ACTIVITY
Starting at the top of the entries below, write out each line up to and including the one containing "sudo apt-get update". Leave the pictures out.
[EXERCISE INPUTS Boundary: Start]
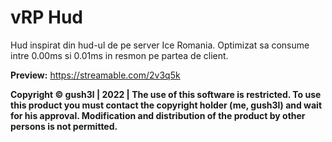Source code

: 
# vRP Hud

Hud inspirat din hud-ul de pe server Ice Romania.
Optimizat sa consume intre 0.00ms si 0.01ms in resmon pe partea de client.

**Preview:** https://streamable.com/2v3q5k

**Copyright © gush3l | 2022 | The use of this software is restricted. To use this product you must contact the copyright holder (me, gush3l) and wait for his approval. Modification and distribution of the product by other persons is not permitted.**

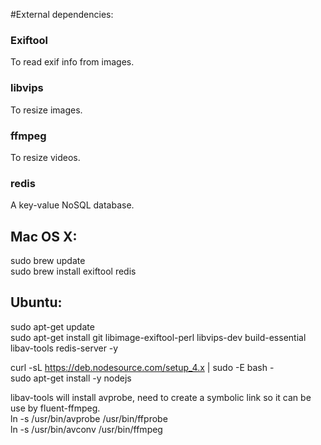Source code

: #External dependencies:

### Exiftool

To read exif info from images.

### libvips

To resize images.

### ffmpeg

To resize videos.

### redis

A key-value NoSQL database.

## Mac OS X:

sudo brew update  
sudo brew install exiftool redis  

## Ubuntu:

sudo apt-get update  
sudo apt-get install git libimage-exiftool-perl libvips-dev build-essential libav-tools redis-server -y  

curl -sL https://deb.nodesource.com/setup_4.x | sudo -E bash -  
sudo apt-get install -y nodejs

libav-tools will install avprobe, need to create a symbolic link so it can be use by fluent-ffmpeg.  
ln -s /usr/bin/avprobe /usr/bin/ffprobe  
ln -s /usr/bin/avconv /usr/bin/ffmpeg  
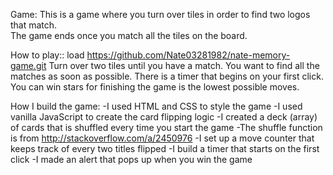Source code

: Game:
This is a game where you turn over tiles in order to find two logos that match.  
The game ends once you match all the tiles on the board.

How to play::
load https://github.com/Nate03281982/nate-memory-game.git
Turn over two tiles until you have a match.  You want to find all the matches as soon as possible.  There is a timer that begins on your first click.
You can win stars for finishing the game is the lowest possible moves.

How I build the game:
-I used HTML and CSS to style the game
-I used vanilla JavaScript to create the card flipping logic
-I created a deck (array) of cards that is shuffled every time you start the game
-The shuffle function is from http://stackoverflow.com/a/2450976
-I set up a move counter that keeps track of every two titles flipped
-I build a timer that starts on the first click
-I made an alert that pops up when you win the game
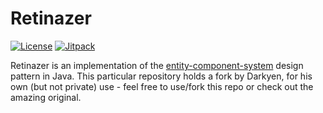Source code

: # Retinazer
[![License](https://img.shields.io/badge/license-MIT-blue.svg)](http://choosealicense.com/licenses/mit/)
[![Jitpack](https://jitpack.io/v/Darkyenus/retinazer.svg)](https://jitpack.io/#Darkyenus/retinazer)

Retinazer is an implementation of the [entity-component-system](https://en.wikipedia.org/wiki/Entity_component_system) design
pattern in Java. This particular repository holds a fork by Darkyen, for
his own (but not private) use - feel free to use/fork this repo or check out the amazing original.
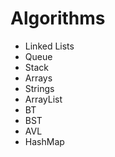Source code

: # Algorithms
* Linked Lists
* Queue
* Stack
* Arrays
* Strings
* ArrayList
* BT
* BST
* AVL
* HashMap
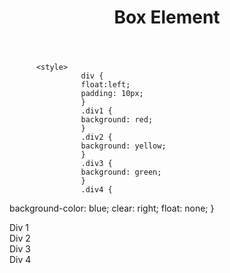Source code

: <!DOCTYPE html>
<html lang="en">
<head>
<meta charset="UTF-8">
<meta name="viewport" content="width=device-width, initial-scale=1.0">
<title>Box Element</title>
</head>
<body>
<header>
<h1>Box Element</h1>
</header>
</body>
</html>



          <style>
                    div {
                    float:left;
                    padding: 10px;
                    }
                    .div1 {
                    background: red;
                    }
                    .div2 {
                    background: yellow;
                    }
                    .div3 {
                    background: green;
                    }
                    .div4 {
background-color: blue;
clear: right;
float: none;
}
                    </style>

<section>
          <div class="div1">Div 1</div>
          <div class="div2">Div 2</div>
          <div class="div3">Div 3</div>
          <div class="div4">Div 4</div>
          </section>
[EXERCISE INPUTS Boundary: End]
EXPECTED ANSWER
Source code

: 
# vRP Hud

Hud inspirat din hud-ul de pe server Ice Romania.
Optimizat sa consume intre 0.00ms si 0.01ms in resmon pe partea de client.

**Preview:** https://streamable.com/2v3q5k

**Copyright © gush3l | 2022 | The use of this software is restricted. To use this product you must contact the copyright holder (me, gush3l) and wait for his approval. Modification and distribution of the product by other persons is not permitted.**

Source code

: #External dependencies:

### Exiftool

To read exif info from images.

### libvips

To resize images.

### ffmpeg

To resize videos.

### redis

A key-value NoSQL database.

## Mac OS X:

sudo brew update  
sudo brew install exiftool redis  

## Ubuntu:

sudo apt-get update  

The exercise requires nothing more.